Sunday, December 12, 2010

Ooops... start from scratch.

Schulz calls it the Greenspan moment - 'what happens when our beliefs, including our most fundamental, convincing and important ones, fail us'.

We simply don't live long enough to know everything. So, we have a bunch of beliefs. Things based on what people who we trust have told us, and rough guesses and theories based on the way we see the world around us working.

But what happens when you suddenly find out that, perhaps for a very large chunk of your life, you were wrong. Undeniably wrong. Perhaps you just choose to carry on, and try to find another reason to support what you now know is wrong - perhaps even subconsciously (confabulation). This may especially be the case if it is really hard to change your mind. Maybe you have build a career around that false belief. Maybe your whole social network still holds the belief, and to reject it is to cast yourself into the wilderness.
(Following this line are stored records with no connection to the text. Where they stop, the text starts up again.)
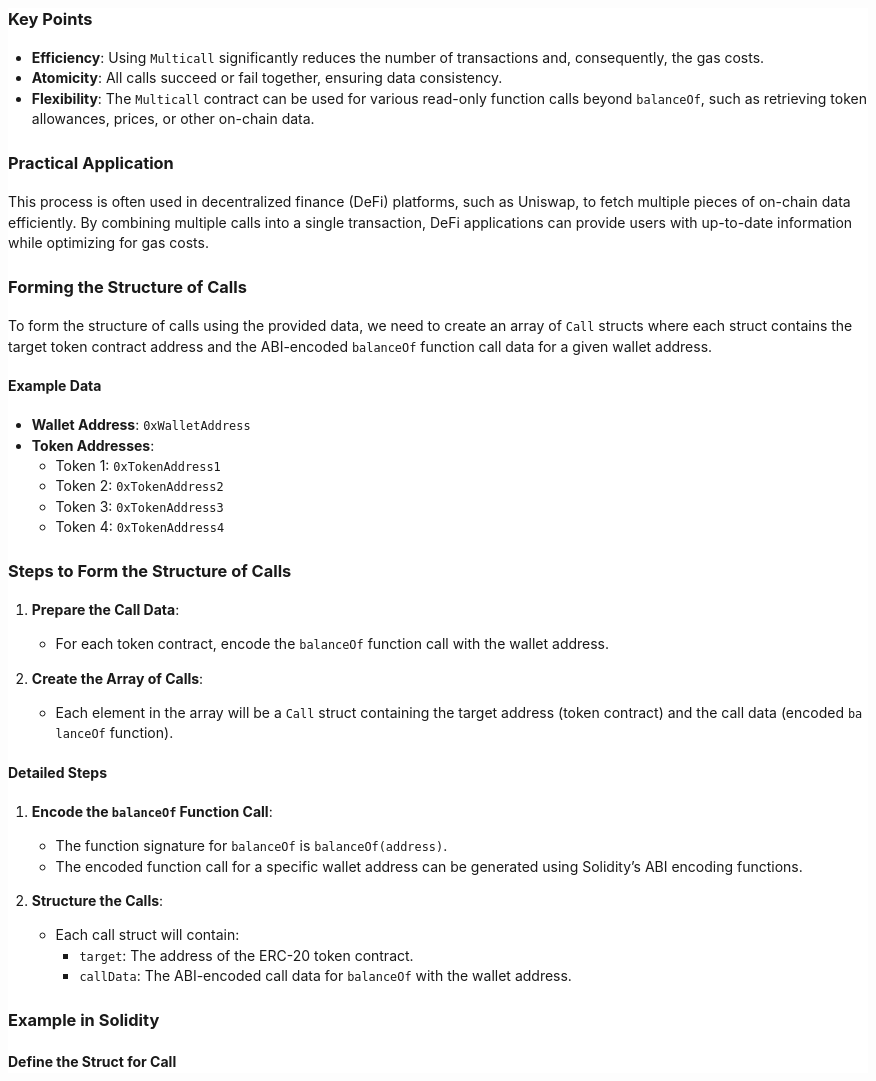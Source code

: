 ### Key Points

- **Efficiency**: Using `Multicall` significantly reduces the number of transactions and, consequently, the gas costs.
- **Atomicity**: All calls succeed or fail together, ensuring data consistency.
- **Flexibility**: The `Multicall` contract can be used for various read-only function calls beyond `balanceOf`, such as retrieving token allowances, prices, or other on-chain data.

### Practical Application

This process is often used in decentralized finance (DeFi) platforms, such as Uniswap, to fetch multiple pieces of on-chain data efficiently. By combining multiple calls into a single transaction, DeFi applications can provide users with up-to-date information while optimizing for gas costs.

### Forming the Structure of Calls

To form the structure of calls using the provided data, we need to create an array of `Call` structs where each struct contains the target token contract address and the ABI-encoded `balanceOf` function call data for a given wallet address.

#### Example Data

- **Wallet Address**: `0xWalletAddress`
- **Token Addresses**:
  - Token 1: `0xTokenAddress1`
  - Token 2: `0xTokenAddress2`
  - Token 3: `0xTokenAddress3`
  - Token 4: `0xTokenAddress4`

### Steps to Form the Structure of Calls

1. **Prepare the Call Data**:
   - For each token contract, encode the `balanceOf` function call with the wallet address.

2. **Create the Array of Calls**:
   - Each element in the array will be a `Call` struct containing the target address (token contract) and the call data (encoded `balanceOf` function).

#### Detailed Steps

1. **Encode the `balanceOf` Function Call**:
   - The function signature for `balanceOf` is `balanceOf(address)`.
   - The encoded function call for a specific wallet address can be generated using Solidity’s ABI encoding functions.

2. **Structure the Calls**:
   - Each call struct will contain:
     - `target`: The address of the ERC-20 token contract.
     - `callData`: The ABI-encoded call data for `balanceOf` with the wallet address.

### Example in Solidity

#### Define the Struct for Call
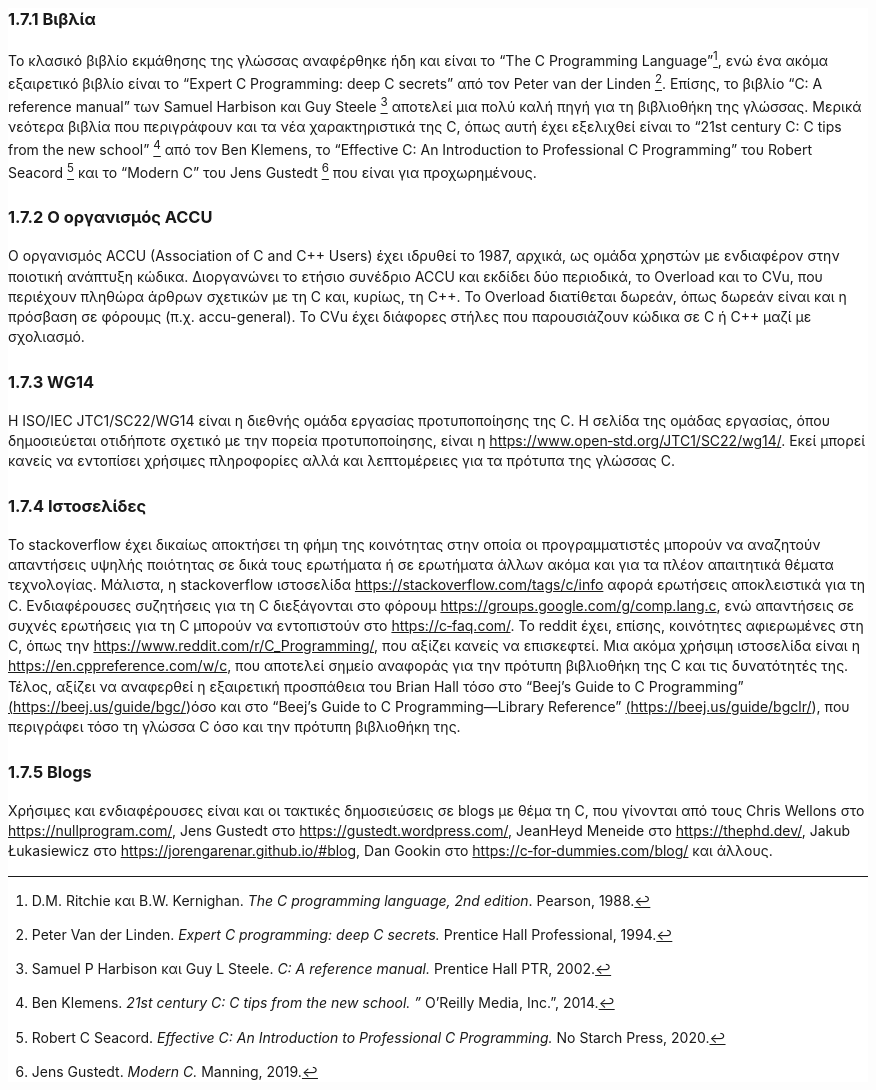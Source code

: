 ### 1.7.1 Βιβλία ###

Το κλασικό βιβλίο εκμάθησης της γλώσσας αναφέρθηκε ήδη και είναι το “The C Programming Language”[^3], ενώ ένα ακόμα εξαιρετικό βιβλίο είναι το “Expert C Programming: deep C secrets” από τον Peter van der Linden [^4]. Επίσης, το βιβλίο “C: A reference manual” των Samuel Harbison και Guy Steele [^5] αποτελεί μια πολύ καλή πηγή για τη βιβλιοθήκη της γλώσσας. Μερικά νεότερα βιβλία που περιγράφουν και τα νέα χαρακτηριστικά της C, όπως αυτή έχει εξελιχθεί είναι το “21st century C: C tips from the new school” [^6] από τον Ben Klemens, το “Effective C: An Introduction to Professional C Programming” του Robert Seacord [^7] και το “Modern C” του Jens Gustedt [^8] που είναι για προχωρημένους.

### 1.7.2 Ο οργανισμός ACCU ###

Ο οργανισμός ACCU (Association of C and C++ Users) έχει ιδρυθεί το 1987, αρχικά, ως ομάδα χρηστών με ενδιαφέρον στην ποιοτική ανάπτυξη κώδικα. Διοργανώνει το ετήσιο συνέδριο ACCU και εκδίδει δύο περιοδικά, το Overload και το CVu, που περιέχουν πληθώρα άρθρων σχετικών με τη C και, κυρίως, τη C++. Το Overload διατίθεται δωρεάν, όπως δωρεάν είναι και η πρόσβαση σε φόρουμς (π.χ. accu-general). Το CVu έχει διάφορες στήλες που παρουσιάζουν κώδικα σε C ή C++ μαζί με σχολιασμό. 

### 1.7.3 WG14 ###

H ISO/IEC JTC1/SC22/WG14 είναι η διεθνής ομάδα εργασίας προτυποποίησης της C. Η σελίδα της ομάδας εργασίας, όπου δημοσιεύεται οτιδήποτε σχετικό με την πορεία προτυποποίησης, είναι η <a href="https://www.open-std.org/JTC1/SC22/wg14/" target="_blank">https://www.open‐std.org/JTC1/SC22/wg14/</a>. Εκεί μπορεί κανείς να εντοπίσει χρήσιμες πληροφορίες αλλά και λεπτομέρειες για τα πρότυπα της γλώσσας C.

### 1.7.4 Ιστοσελίδες ###

Το stackoverflow έχει δικαίως αποκτήσει τη φήμη της κοινότητας στην οποία οι προγραμματιστές μπορούν να αναζητούν απαντήσεις υψηλής ποιότητας σε δικά τους ερωτήματα ή σε ερωτήματα άλλων ακόμα και για τα πλέον απαιτητικά θέματα τεχνολογίας. Μάλιστα, η stackoverflow ιστοσελίδα <a href="https://stackoverflow.com/tags/c/info/" target="_blank">https://stackoverflow.com/tags/c/info </a>αφορά ερωτήσεις αποκλειστικά για τη C. Ενδιαφέρουσες συζητήσεις για τη C διεξάγονται στο φόρουμ <a href="https://groups.google.com/g/comp.lang.c" target="_blank">https://groups.google.com/g/comp.lang.c</a>, ενώ απαντήσεις σε συχνές ερωτήσεις για τη C μπορούν να εντοπιστούν στο <a href="https://c‐faq.com/" target="_blank">https://c‐faq.com/</a>. To reddit έχει, επίσης, κοινότητες αφιερωμένες στη C, όπως την <a href="https://www.reddit.com/r/C_Programming/" target="_blank">https://www.reddit.com/r/C_Programming/</a>, που αξίζει κανείς να επισκεφτεί. Μια ακόμα χρήσιμη ιστοσελίδα είναι η <a href="https://en.cppreference.com/w/c" target="_blank">https://en.cppreference.com/w/c</a>, που αποτελεί σημείο αναφοράς για την πρότυπη βιβλιοθήκη της C και τις δυνατότητές της. Τέλος, αξίζει να αναφερθεί η εξαιρετική προσπάθεια του Brian Hall τόσο στο “Beej’s Guide to C Programming” <a href="https://beej.us/guide/bgc/" target="_blank">(https://beej.us/guide/bgc/)</a>όσο και στο “Beej’s Guide to C Programming—Library Reference” <a href="https://beej.us/guide/bgclr/" target="_blank">(https://beej.us/guide/bgclr/)</a>, που περιγράφει τόσο τη γλώσσα C όσο και την πρότυπη βιβλιοθήκη της.

### 1.7.5 Blogs ###

Χρήσιμες και ενδιαφέρουσες είναι και οι τακτικές δημοσιεύσεις σε blogs με θέμα τη C, που γίνονται από τους Chris Wellons στο <a href="https://nullprogram.com/" target="_blank">https://nullprogram.com/</a>, Jens Gustedt στο <a href="https://gustedt.wordpress.com/" target="_blank">https://gustedt.wordpress.com/</a>, JeanHeyd Meneide στο <a href="https://thephd.dev/" target="_blank">https://thephd.dev/</a>, Jakub Łukasiewicz στο <a href="https://jorengarenar.github.io/#blog" target="_blank">https://jorengarenar.github.io/#blog</a>, Dan Gookin στο <a href="https://c-for-dummies.com/blog/" target="_blank">https://c‐for‐dummies.com/blog/</a> και άλλους.


[^1]: Stephen Kell. “Some were meant for C: the endurance of an unmanageable language”. Στο: <i>Proceedings of the 2017 ACM SIGPLAN International Symposium on New Ideas, New Paradigms, and Reflections on Programming and Software.</i> 2017, σσ. 229–245.
[^2]: David Chisnall. “C is not a low-level language”. Στο: <i>Communications of the ACM</i> 61.7 (2018), σσ. 44–48.
[^3]: D.M. Ritchie και B.W. Kernighan. <i>The C programming language, 2nd edition</i>. Pearson, 1988.
[^4]: Peter Van der Linden. <i>Expert C programming: deep C secrets.</i> Prentice Hall Professional, 1994.
[^5]: Samuel P Harbison και Guy L Steele.<i> C: A reference manual.</i> Prentice Hall PTR, 2002.
[^6]: Ben Klemens.<i> 21st century C: C tips from the new school. ”</i> O’Reilly Media, Inc.”, 2014.
[^7]: Robert C Seacord.<i> Effective C: An Introduction to Professional C Programming.</i> No Starch Press, 2020.
[^8]: Jens Gustedt.<i> Modern C.</i> Manning, 2019.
Or, you do what Stephen Hawking did and you change your mind when facts present themselves differently. Admittedly, being a scientist - there is no harm in admitting you were wrong. You are not cast out. There is no excommunication for changing your mind.
'On the mountains of truth you can never climb in vain: either you will reach a point higher up today, or you will be training your powers so that you will be able to climb higher tomorrow.'
- Nietzche
I guess it boils down to who you surround yourself with. It is tempting to say that if they are worth their salt - people should celebrate self-criticism and taking another step up the mountain. It is hard though. We invest a lot of emotional energy in our beliefs. Perhaps we only have capacity/courage to change our minds so often.